El servidor público era otro asunto. Realmente era un pecador, lo sabía y lo lamentó. No se acercó tanto como pudo al Santuario, donde todos lo verían. Se quedó lejos. Posiblemente había visto al fariseo y no se creía digno de estar cerca de él. ¡Lo último que quería era que Dios lo contrastara con el noble fariseo! Y no miró hacia arriba y levantó las manos en oración, inclinó la cabeza y se golpeó el pecho, y gritó: 'Dios, ten misericordia de mí, pecador'.

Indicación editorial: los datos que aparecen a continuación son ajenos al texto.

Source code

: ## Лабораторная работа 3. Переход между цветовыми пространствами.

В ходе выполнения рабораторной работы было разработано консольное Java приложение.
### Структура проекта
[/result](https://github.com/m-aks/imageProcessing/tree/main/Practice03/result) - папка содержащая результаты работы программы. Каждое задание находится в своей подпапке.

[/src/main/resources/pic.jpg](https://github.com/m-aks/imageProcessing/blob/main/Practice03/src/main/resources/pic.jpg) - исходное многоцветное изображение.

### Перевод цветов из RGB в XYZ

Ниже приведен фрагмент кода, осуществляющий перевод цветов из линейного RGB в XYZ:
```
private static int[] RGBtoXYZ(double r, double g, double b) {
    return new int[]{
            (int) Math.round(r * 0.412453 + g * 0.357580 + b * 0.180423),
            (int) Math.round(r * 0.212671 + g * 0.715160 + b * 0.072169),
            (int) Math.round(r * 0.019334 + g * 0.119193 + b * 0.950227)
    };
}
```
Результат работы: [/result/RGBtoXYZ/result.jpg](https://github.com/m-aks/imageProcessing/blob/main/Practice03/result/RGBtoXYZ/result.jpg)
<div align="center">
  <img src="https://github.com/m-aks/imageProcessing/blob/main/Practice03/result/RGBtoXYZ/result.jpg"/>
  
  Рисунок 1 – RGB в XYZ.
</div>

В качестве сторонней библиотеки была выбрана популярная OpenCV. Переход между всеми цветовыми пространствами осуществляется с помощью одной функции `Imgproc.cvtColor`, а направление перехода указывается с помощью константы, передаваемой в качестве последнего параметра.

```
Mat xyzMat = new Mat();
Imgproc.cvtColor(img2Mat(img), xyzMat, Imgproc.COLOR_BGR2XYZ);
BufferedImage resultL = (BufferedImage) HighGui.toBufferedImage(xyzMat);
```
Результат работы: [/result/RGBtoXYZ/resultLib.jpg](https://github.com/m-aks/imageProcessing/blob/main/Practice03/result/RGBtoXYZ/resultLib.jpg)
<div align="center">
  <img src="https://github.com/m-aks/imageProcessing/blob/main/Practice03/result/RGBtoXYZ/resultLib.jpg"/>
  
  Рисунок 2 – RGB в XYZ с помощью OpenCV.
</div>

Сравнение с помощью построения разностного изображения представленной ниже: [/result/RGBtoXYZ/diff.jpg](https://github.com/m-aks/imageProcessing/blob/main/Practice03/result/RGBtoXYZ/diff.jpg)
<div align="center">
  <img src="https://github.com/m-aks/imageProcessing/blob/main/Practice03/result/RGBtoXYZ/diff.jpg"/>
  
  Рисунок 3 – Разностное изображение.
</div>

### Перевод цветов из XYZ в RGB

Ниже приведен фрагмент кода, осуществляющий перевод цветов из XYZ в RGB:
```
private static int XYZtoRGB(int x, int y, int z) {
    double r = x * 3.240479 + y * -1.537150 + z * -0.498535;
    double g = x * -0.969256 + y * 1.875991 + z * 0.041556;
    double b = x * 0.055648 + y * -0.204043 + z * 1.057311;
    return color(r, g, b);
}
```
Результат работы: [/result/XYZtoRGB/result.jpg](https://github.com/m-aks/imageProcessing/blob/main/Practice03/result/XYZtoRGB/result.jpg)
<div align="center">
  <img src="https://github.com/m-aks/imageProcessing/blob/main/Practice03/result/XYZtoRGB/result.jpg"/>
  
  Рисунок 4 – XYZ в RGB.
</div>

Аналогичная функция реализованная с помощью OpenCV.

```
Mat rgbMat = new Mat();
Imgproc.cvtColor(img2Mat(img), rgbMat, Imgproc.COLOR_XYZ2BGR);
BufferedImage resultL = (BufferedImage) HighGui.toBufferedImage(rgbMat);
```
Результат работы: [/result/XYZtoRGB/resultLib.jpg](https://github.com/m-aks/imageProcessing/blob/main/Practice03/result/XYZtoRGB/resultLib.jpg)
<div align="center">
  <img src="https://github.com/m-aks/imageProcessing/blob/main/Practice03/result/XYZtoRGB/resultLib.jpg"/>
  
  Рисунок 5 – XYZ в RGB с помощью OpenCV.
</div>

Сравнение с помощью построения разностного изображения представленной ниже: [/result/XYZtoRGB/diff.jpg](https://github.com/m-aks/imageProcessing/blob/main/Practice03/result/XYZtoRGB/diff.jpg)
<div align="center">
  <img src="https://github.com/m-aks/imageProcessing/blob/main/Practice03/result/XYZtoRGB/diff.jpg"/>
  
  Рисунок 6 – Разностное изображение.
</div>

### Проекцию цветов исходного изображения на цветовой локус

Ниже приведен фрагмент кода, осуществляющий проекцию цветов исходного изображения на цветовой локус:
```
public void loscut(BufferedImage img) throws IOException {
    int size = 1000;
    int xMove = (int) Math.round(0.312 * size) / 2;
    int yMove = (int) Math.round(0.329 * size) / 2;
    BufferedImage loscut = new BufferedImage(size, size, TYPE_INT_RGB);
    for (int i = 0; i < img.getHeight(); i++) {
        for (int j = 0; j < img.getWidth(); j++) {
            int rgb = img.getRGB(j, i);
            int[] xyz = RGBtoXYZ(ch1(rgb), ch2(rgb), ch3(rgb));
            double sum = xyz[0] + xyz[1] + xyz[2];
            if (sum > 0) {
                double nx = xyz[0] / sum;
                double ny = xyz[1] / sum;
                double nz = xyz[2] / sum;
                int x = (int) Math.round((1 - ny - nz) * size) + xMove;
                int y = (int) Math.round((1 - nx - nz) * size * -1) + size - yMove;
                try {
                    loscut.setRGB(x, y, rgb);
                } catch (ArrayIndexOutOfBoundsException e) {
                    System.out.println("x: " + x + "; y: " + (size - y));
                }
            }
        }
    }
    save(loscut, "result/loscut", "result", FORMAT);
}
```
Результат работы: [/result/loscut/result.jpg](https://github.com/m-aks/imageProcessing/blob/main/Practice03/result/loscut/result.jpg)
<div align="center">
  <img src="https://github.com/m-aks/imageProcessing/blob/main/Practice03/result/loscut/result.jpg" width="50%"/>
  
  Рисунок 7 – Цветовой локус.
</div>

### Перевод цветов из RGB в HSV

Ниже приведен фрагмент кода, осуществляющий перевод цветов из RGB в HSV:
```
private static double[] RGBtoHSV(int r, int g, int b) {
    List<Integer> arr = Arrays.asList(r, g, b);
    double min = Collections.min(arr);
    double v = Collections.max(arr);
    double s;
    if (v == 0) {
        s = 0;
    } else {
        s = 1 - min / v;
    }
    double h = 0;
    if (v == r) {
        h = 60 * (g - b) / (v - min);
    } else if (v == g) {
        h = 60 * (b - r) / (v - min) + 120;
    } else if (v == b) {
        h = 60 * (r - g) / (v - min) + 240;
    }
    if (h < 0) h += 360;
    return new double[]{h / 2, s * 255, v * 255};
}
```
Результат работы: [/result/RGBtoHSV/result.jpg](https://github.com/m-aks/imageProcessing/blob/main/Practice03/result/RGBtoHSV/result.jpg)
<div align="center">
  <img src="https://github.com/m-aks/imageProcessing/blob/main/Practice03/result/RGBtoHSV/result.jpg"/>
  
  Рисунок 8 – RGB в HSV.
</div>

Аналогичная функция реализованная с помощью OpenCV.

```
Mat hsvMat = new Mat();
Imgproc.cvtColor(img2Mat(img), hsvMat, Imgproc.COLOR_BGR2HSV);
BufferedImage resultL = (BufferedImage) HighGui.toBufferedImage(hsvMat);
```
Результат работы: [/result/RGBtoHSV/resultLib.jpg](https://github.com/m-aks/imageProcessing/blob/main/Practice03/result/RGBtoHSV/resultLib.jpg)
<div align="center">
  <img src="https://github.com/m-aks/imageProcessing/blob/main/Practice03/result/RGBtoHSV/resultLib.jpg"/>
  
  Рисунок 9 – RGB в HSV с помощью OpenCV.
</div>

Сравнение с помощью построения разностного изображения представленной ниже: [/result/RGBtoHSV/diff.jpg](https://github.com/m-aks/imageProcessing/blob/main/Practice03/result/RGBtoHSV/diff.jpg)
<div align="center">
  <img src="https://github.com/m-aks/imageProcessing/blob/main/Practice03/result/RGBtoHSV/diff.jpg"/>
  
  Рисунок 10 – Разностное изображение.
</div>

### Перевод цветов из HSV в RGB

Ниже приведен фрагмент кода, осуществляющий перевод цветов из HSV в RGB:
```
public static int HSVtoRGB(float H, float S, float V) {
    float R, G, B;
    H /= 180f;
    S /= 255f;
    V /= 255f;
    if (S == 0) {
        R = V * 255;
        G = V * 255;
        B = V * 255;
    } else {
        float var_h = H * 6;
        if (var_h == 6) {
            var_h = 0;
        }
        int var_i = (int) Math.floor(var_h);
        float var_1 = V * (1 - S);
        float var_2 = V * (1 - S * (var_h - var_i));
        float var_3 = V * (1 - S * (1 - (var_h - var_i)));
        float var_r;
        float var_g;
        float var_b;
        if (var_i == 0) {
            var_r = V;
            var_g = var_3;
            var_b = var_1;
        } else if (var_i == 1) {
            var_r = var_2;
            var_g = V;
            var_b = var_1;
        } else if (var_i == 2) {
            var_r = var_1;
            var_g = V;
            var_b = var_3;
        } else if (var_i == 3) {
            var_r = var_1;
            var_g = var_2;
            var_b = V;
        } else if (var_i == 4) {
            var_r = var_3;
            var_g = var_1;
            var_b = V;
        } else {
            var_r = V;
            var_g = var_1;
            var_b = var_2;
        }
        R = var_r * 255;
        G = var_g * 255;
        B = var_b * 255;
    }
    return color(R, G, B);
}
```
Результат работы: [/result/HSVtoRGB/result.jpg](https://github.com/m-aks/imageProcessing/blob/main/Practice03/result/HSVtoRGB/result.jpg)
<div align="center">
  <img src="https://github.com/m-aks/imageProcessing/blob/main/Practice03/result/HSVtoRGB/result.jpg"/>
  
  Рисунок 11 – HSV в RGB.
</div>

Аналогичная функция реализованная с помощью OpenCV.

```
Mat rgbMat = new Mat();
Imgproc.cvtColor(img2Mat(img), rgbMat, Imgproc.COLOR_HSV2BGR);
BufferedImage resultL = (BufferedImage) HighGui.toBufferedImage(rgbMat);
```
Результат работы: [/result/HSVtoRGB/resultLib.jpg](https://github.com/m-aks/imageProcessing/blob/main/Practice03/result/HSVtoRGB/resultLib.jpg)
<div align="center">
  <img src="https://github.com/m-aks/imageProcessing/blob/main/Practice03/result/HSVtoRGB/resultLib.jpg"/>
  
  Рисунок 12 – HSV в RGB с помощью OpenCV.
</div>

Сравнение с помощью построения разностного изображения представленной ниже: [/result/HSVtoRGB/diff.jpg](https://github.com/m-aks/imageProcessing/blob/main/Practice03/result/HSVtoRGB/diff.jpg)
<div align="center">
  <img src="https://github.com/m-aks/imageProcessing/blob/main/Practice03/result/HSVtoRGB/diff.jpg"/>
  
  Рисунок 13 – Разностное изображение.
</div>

Cualquiera que estuviera cerca no habría tenido ninguna duda de en quién Dios estaba complacido, porque no podían escuchar sus oraciones ni ver sus corazones. Su voto habría ido para el fariseo, una figura espléndida mientras estaba allí delante de Dios con todos los signos de su 'piedad'. Pero el punto de vista de Dios era diferente al de ellos. En el caso del servidor público, aceptó su cambio de opinión y su clamor de perdón, y fue perdonado y considerado justo a los ojos de Dios. Pero el fariseo quedó en la misma condición en que estaba cuando entró, satisfecho de sí mismo, contento y sin perdón, porque en esencia se había rezado a sí mismo.